Недавнее решение Сбербанка продать свои подразделения в нескольких европейских странах связано со спецификой этих рынков, считают российские эксперты финансовой сферы. В республиках бывшей Югославии и в Венгрии, где на сегодняшний день работают дочерние структуры Сбербанка, конкуренция между кредитными учреждениями слишком высока, а уровень технологичности финансовых услуг, на что в последние годы делает основную ставку российский банк, напротив, достаточно низок. Без особых перспектив роста своей доли рынка наличие отдельных подразделений в этих странах для Сбербанка, видимо, утратило смысл, хотя в нескольких европейских государствах он все же продолжит свою деятельность.

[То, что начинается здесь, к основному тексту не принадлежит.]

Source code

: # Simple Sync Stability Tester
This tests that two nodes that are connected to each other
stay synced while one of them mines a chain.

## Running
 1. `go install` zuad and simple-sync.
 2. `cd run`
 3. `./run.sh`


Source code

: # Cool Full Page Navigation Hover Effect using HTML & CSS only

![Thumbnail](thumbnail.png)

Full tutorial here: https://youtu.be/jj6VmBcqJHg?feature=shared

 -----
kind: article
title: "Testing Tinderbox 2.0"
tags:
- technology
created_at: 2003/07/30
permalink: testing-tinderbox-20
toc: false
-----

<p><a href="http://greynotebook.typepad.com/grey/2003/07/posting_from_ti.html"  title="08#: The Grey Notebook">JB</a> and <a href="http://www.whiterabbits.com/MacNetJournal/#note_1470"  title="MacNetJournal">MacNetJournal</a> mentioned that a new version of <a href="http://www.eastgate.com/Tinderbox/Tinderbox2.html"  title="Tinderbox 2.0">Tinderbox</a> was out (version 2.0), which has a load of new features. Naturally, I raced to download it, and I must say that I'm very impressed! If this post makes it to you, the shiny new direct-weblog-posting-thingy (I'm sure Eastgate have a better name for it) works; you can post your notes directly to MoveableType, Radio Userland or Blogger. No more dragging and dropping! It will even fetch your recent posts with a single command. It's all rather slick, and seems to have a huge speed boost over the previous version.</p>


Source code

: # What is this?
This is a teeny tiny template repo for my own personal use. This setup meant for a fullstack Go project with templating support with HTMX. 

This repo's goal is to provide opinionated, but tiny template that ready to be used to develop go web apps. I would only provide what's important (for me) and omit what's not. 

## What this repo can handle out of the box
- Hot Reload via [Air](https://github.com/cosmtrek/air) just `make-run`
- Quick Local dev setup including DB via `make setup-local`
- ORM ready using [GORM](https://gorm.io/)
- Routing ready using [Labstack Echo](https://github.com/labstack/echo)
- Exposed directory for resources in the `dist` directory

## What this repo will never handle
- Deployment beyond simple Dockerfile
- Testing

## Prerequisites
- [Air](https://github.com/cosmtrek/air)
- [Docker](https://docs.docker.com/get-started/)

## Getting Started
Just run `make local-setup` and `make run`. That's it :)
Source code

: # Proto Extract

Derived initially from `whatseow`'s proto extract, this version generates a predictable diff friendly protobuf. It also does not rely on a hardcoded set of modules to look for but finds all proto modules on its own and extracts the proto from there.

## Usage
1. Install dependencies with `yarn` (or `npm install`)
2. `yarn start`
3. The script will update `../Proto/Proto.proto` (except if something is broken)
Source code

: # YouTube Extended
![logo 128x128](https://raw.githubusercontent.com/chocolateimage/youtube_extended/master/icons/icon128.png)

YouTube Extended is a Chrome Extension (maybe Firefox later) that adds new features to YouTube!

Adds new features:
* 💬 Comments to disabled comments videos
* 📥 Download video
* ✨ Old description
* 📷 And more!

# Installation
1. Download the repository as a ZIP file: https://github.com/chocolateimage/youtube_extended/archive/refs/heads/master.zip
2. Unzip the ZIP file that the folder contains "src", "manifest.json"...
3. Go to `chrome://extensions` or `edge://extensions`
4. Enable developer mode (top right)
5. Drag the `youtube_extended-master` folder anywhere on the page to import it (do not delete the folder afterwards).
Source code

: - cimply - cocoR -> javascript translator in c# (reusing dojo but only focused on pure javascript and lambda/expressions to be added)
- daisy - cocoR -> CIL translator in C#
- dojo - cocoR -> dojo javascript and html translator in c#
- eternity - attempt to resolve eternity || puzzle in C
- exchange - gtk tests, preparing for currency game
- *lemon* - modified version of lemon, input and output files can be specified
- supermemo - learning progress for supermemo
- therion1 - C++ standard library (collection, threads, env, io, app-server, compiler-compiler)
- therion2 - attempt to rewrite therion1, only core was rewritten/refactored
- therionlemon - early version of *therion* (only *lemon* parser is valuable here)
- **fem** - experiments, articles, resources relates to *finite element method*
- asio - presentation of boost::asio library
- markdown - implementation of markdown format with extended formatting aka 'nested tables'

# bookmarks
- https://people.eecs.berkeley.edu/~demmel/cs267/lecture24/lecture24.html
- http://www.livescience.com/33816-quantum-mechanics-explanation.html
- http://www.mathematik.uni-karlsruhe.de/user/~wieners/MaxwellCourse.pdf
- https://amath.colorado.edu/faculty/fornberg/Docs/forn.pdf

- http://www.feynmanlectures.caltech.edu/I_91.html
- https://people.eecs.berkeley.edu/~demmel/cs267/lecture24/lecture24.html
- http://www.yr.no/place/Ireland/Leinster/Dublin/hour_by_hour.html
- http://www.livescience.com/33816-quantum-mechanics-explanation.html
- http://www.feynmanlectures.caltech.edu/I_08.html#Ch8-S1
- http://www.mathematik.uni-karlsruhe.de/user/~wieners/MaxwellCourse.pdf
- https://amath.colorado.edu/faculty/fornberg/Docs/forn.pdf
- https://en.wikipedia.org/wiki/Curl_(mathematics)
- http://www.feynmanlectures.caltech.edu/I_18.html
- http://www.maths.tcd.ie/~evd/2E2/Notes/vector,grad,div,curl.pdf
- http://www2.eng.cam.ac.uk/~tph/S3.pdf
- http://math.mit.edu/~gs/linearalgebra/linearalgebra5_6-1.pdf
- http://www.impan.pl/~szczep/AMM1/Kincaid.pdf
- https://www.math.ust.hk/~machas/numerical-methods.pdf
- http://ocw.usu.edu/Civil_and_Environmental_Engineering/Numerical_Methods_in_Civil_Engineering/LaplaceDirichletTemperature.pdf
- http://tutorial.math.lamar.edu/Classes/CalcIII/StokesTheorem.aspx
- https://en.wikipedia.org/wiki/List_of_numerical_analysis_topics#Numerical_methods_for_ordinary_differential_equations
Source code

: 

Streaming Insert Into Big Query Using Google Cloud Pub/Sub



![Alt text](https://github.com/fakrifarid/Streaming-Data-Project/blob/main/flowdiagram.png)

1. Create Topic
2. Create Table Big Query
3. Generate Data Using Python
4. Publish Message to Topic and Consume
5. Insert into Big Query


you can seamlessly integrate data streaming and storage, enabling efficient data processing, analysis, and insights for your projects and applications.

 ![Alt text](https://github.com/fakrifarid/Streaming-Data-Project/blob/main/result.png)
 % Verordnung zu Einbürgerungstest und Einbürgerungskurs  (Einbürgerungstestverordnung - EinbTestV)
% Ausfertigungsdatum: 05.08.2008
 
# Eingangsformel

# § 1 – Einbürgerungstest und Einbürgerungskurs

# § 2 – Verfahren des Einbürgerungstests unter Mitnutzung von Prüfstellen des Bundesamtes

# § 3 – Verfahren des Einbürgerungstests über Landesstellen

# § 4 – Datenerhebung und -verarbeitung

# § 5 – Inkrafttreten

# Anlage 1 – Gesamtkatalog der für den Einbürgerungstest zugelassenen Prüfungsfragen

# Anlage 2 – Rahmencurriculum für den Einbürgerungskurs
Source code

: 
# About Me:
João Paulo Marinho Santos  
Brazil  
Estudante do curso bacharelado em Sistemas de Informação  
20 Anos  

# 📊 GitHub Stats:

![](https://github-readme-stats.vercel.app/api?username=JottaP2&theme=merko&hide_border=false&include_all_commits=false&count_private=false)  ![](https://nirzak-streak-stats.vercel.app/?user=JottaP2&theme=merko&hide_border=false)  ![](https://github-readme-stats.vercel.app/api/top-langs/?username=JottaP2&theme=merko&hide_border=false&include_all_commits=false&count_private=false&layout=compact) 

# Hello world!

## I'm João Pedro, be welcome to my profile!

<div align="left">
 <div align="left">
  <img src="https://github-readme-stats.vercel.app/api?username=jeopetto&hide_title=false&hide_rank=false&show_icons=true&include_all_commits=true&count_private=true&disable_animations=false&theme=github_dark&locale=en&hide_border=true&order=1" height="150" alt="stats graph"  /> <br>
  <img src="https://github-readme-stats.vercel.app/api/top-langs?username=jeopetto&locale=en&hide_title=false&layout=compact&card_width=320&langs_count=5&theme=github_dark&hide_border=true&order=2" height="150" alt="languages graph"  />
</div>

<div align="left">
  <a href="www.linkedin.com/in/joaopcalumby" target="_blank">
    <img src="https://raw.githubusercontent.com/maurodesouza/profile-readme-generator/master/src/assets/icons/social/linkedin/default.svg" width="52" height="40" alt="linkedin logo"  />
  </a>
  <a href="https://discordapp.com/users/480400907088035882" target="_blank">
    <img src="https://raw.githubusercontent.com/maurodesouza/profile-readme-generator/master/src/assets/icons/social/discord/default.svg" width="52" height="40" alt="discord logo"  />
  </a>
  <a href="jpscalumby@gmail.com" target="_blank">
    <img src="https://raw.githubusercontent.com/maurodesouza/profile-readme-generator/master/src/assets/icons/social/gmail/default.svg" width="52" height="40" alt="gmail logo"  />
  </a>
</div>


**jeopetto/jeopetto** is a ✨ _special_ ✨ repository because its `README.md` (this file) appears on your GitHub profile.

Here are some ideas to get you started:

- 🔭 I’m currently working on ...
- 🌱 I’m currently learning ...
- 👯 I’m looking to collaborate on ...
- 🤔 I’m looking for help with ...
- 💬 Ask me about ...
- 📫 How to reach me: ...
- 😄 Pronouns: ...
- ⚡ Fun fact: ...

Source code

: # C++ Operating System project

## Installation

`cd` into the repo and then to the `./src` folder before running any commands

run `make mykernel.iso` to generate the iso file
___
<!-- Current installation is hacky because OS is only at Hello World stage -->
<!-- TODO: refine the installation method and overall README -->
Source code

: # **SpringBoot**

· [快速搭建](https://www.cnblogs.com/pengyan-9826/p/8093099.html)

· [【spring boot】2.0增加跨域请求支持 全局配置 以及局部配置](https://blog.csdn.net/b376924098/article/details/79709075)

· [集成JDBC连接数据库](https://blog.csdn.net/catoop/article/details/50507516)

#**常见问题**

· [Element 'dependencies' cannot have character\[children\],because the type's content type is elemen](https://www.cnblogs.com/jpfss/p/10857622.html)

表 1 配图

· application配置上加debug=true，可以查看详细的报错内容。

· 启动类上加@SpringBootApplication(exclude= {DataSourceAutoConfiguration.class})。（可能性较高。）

Решение сократить присутствие в Центральной и Восточной Европе Сбербанк, как следует из его релиза, принял, «чтобы сосредоточиться на приоритетных рынках и исследовать новые бизнес-модели». Конкретно речь идет о продаже дочерних банков в Сербии, Словении, Боснии и Герцеговине, Хорватии и Венгрии, входящих в структуру дочерней компании «Сбербанк Европа» (Sberbank Europe AG). Это подразделение также ведет бизнес в Австрии, где находится его штаб-квартира, Германии и Чехии — в последней стране Сбербанк, как сообщается, продолжит работать по текущей бизнес-модели.
На конец прошлого года у Sberbank Europe насчитывалось около 800 тысяч клиентов, 187 филиалов и около 4 тысяч сотрудников, а совокупные активы группы составляли 13 млрд евро. Между тем анонсированная сумма продажи «дочек» Сбербанка в пяти странах с активами в 7,329 млрд евро составляет всего 500 млн евро. В качестве покупателя решили выступить сербский AIK Banka и принадлежащий ему словенский Gorenjska banka, которые входят в состав холдинга Agri Europe Cyprus сербского бизнесмена Миодрага Костича с совокупными активами более 4,1 млрд евро. Ожидается, что одобрение сделки со стороны финансовых регуляторов и антимонопольных структур состоится в 2022 году.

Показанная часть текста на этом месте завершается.